Every line that holds the word "Ubuntu" needs to be copied from the data below.

* **Stored data entries**
━━━━━━

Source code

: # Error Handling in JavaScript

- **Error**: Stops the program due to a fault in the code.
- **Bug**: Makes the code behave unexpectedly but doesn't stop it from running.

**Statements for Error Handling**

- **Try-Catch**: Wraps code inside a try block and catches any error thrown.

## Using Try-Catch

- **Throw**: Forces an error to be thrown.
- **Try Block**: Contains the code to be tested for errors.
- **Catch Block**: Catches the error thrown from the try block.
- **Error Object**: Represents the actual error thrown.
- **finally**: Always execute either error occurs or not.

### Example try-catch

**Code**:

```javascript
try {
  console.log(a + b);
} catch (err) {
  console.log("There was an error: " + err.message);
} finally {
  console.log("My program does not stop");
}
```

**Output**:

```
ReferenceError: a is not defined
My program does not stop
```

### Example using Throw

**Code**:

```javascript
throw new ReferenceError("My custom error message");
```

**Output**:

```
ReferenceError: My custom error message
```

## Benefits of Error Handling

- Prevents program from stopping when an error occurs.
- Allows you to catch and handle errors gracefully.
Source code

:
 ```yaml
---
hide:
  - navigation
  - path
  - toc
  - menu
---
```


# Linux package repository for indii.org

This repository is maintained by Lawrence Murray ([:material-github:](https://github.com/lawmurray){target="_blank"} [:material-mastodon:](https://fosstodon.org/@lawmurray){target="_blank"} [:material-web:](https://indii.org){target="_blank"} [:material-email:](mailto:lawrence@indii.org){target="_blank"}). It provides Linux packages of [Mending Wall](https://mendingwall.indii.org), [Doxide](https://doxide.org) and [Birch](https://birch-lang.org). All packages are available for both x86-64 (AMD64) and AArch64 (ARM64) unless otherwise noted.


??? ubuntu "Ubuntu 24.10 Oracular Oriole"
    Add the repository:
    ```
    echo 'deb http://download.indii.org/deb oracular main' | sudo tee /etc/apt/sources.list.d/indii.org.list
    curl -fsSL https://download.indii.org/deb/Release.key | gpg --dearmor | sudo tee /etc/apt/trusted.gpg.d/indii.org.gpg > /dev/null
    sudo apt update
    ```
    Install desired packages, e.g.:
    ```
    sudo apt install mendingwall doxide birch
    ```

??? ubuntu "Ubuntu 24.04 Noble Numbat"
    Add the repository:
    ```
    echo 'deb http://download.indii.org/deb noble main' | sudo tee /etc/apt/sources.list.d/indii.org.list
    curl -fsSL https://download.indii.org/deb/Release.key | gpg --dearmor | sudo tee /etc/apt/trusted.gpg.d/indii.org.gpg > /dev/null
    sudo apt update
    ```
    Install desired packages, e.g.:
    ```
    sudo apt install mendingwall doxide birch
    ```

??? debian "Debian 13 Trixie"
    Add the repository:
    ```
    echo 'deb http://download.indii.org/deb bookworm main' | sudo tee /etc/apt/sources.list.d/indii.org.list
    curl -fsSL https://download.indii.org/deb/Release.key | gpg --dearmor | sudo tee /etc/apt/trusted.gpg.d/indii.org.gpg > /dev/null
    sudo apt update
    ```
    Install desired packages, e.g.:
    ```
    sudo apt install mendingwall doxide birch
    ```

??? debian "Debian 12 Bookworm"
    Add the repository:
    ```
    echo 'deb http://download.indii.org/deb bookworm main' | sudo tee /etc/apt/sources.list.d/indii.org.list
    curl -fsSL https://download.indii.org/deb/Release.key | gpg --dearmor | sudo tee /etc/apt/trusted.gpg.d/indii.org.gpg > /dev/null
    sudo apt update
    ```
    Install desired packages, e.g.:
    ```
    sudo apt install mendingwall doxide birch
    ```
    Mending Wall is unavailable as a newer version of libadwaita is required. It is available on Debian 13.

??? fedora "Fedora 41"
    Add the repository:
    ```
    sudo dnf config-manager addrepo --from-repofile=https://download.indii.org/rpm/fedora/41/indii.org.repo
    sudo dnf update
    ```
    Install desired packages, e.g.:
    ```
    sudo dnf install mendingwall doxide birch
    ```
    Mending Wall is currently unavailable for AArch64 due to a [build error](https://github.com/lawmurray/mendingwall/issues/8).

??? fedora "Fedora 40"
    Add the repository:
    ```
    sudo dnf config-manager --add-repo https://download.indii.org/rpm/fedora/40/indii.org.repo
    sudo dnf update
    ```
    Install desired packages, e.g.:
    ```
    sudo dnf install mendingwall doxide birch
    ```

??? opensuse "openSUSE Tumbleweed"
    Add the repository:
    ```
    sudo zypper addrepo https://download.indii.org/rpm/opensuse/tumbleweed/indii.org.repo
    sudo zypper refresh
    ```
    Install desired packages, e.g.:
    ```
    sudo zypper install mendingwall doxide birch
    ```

━━━━━━

* **Expected output**
??? ubuntu "Ubuntu 24.10 Oracular Oriole"
??? ubuntu "Ubuntu 24.04 Noble Numbat"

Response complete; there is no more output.